▶ **The problem**
Wherever the string "screenshot" shows up in the records below, return that line.
──────── Input data ────────
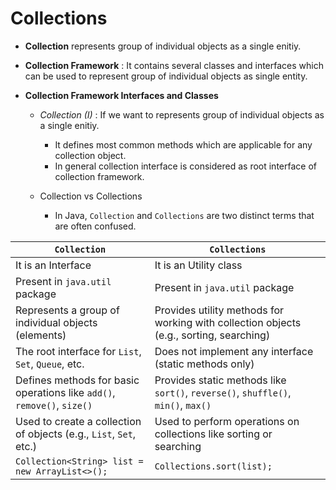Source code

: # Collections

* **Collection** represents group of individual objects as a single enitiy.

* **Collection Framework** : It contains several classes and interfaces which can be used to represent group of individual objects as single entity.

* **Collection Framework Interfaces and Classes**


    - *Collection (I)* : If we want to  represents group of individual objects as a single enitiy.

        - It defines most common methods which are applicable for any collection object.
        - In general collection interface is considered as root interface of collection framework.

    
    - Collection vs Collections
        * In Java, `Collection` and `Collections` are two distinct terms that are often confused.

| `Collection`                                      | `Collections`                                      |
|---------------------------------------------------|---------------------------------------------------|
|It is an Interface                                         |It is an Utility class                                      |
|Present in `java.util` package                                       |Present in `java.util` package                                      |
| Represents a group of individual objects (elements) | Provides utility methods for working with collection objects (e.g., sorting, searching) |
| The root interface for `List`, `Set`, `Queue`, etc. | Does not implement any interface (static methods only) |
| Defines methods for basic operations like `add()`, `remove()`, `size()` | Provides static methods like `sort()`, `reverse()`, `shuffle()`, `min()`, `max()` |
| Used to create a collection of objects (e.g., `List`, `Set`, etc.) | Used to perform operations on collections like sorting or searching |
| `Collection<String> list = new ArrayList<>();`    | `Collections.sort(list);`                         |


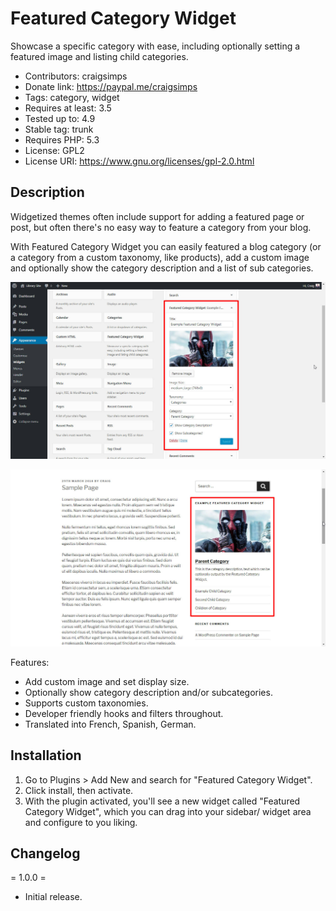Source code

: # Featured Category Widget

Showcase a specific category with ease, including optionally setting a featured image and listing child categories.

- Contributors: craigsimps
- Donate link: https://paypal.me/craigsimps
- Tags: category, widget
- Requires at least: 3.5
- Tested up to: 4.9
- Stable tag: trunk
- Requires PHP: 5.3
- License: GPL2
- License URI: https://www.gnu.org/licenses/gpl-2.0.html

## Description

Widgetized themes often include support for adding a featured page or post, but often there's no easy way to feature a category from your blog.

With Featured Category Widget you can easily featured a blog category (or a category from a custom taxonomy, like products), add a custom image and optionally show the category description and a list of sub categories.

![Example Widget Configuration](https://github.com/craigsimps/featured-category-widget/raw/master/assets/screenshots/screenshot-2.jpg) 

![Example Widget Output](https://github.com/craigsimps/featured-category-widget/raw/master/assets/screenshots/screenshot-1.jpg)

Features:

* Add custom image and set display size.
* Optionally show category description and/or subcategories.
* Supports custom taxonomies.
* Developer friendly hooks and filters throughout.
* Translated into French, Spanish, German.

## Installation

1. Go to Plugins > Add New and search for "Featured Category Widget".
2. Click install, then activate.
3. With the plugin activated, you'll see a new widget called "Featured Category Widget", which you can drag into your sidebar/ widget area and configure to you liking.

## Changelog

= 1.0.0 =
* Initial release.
────────
▶ **Response to this exercise**
![Example Widget Configuration](https://github.com/craigsimps/featured-category-widget/raw/master/assets/screenshots/screenshot-2.jpg) 
![Example Widget Output](https://github.com/craigsimps/featured-category-widget/raw/master/assets/screenshots/screenshot-1.jpg)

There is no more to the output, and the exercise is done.